### What this task involves
Pick out each line of the records that includes the string "omega", and copy it.

### Extracted entries
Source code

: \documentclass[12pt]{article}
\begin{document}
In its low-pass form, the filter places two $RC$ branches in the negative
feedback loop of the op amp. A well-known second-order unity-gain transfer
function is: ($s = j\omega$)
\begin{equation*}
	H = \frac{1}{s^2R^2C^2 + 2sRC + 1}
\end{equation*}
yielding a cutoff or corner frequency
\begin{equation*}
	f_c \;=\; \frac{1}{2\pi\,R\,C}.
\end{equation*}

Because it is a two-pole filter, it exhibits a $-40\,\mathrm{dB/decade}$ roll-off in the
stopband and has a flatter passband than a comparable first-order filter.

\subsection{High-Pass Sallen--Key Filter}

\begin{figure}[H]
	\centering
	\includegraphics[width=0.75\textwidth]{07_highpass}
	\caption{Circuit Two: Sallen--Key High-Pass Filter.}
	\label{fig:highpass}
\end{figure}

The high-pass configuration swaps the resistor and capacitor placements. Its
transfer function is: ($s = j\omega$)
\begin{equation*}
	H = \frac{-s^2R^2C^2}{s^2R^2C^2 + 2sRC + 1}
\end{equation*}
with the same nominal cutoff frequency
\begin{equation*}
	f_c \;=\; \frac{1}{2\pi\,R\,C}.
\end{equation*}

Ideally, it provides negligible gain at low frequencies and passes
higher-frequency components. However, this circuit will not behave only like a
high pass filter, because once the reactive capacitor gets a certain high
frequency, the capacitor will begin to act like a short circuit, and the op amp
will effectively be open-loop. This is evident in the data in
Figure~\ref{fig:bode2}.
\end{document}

### Result below
function is: ($s = j\omega$)
transfer function is: ($s = j\omega$)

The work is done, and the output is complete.